Frequent air travel is an integral part of your job, and you're on a plane at least once a week. Every single time you fly, you're singled out for the extra “random” body search or scan.

You're subjected to uncomfortable pat-downs and intrusive questions about why you are flying. You're going to Jamaica on a medical mission? Are you sure? Who would go to Jamaica on a medical mission? The interrogation leads you to nearly miss your plane. For the third time in the month.

In the end, you start arriving at the airport earlier than other people in anticipation of “random” searches. The treatment you are subjected to at airports is only one example of the discrimination you face on a daily basis. While it's not the worst by any means, it does give you the impression that the racism you face is somehow government-mandated. Stares and comments about terrorists are an integral part of leaving the house, and PTSD is the result.

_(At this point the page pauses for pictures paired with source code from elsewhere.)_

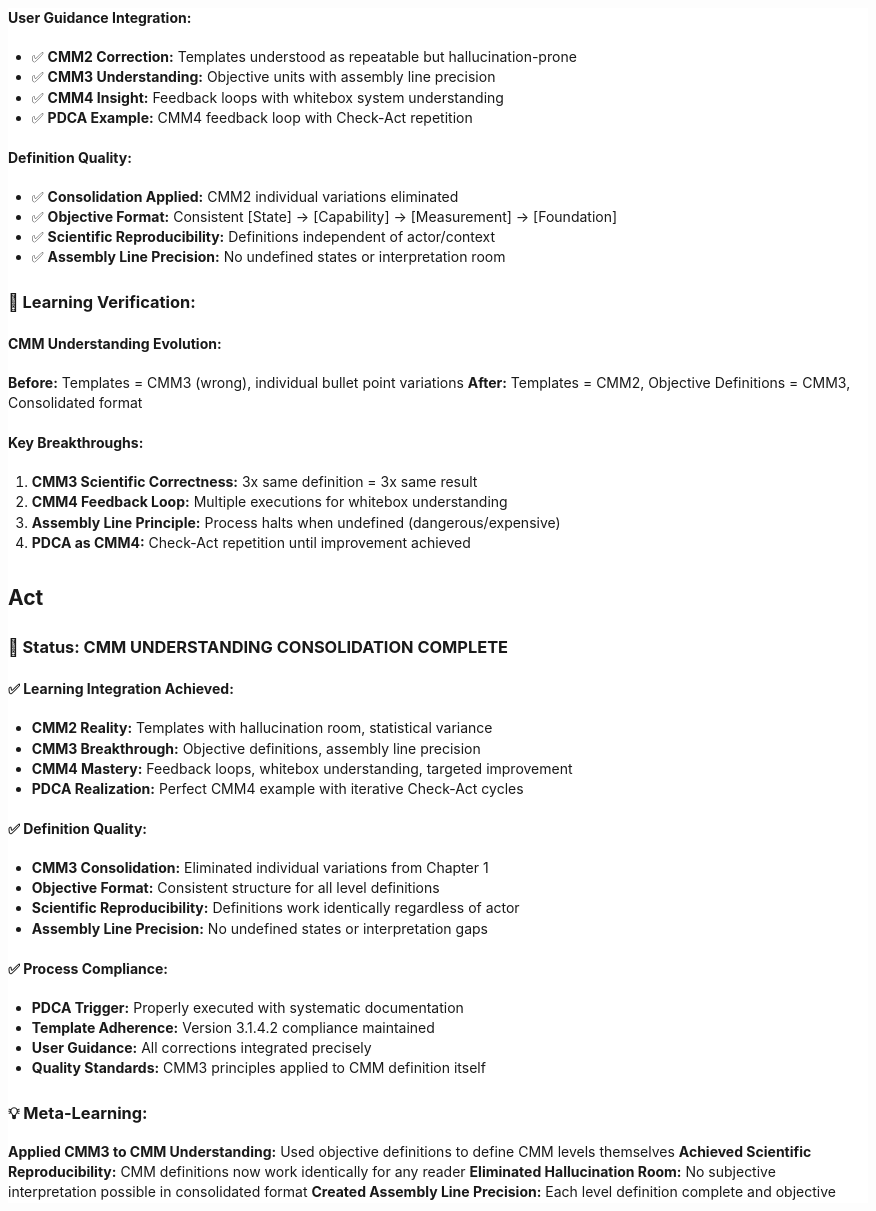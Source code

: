 #### **User Guidance Integration:**
- ✅ **CMM2 Correction:** Templates understood as repeatable but hallucination-prone
- ✅ **CMM3 Understanding:** Objective units with assembly line precision
- ✅ **CMM4 Insight:** Feedback loops with whitebox system understanding
- ✅ **PDCA Example:** CMM4 feedback loop with Check-Act repetition

#### **Definition Quality:**
- ✅ **Consolidation Applied:** CMM2 individual variations eliminated
- ✅ **Objective Format:** Consistent [State] → [Capability] → [Measurement] → [Foundation]
- ✅ **Scientific Reproducibility:** Definitions independent of actor/context
- ✅ **Assembly Line Precision:** No undefined states or interpretation room

### **🎯 Learning Verification:**

#### **CMM Understanding Evolution:**
**Before:** Templates = CMM3 (wrong), individual bullet point variations
**After:** Templates = CMM2, Objective Definitions = CMM3, Consolidated format

#### **Key Breakthroughs:**
1. **CMM3 Scientific Correctness:** 3x same definition = 3x same result
2. **CMM4 Feedback Loop:** Multiple executions for whitebox understanding
3. **Assembly Line Principle:** Process halts when undefined (dangerous/expensive)
4. **PDCA as CMM4:** Check-Act repetition until improvement achieved

## **Act**

### **🎯 Status: CMM UNDERSTANDING CONSOLIDATION COMPLETE**

#### **✅ Learning Integration Achieved:**
- **CMM2 Reality:** Templates with hallucination room, statistical variance
- **CMM3 Breakthrough:** Objective definitions, assembly line precision
- **CMM4 Mastery:** Feedback loops, whitebox understanding, targeted improvement
- **PDCA Realization:** Perfect CMM4 example with iterative Check-Act cycles

#### **✅ Definition Quality:**
- **CMM3 Consolidation:** Eliminated individual variations from Chapter 1
- **Objective Format:** Consistent structure for all level definitions
- **Scientific Reproducibility:** Definitions work identically regardless of actor
- **Assembly Line Precision:** No undefined states or interpretation gaps

#### **✅ Process Compliance:**
- **PDCA Trigger:** Properly executed with systematic documentation
- **Template Adherence:** Version 3.1.4.2 compliance maintained
- **User Guidance:** All corrections integrated precisely
- **Quality Standards:** CMM3 principles applied to CMM definition itself

### **💡 Meta-Learning:**

**Applied CMM3 to CMM Understanding:** Used objective definitions to define CMM levels themselves
**Achieved Scientific Reproducibility:** CMM definitions now work identically for any reader
**Eliminated Hallucination Room:** No subjective interpretation possible in consolidated format
**Created Assembly Line Precision:** Each level definition complete and objective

This is not a theoretical scenario — it's something one of my friends calls “daily life”. The effects are real, and not at all dissimilar to the symptoms I experienced after years of childhood sexual abuse (a euphemism, really, for something that should just be called “rape”). Perhaps, she'll be able to receive the counseling that she needs and that I did benefit from enormously, because unlike her, I could point to identifiable traumatic events. In short, the changes introduced by the DSM-5 have the potential to make big positive changes in people's lives.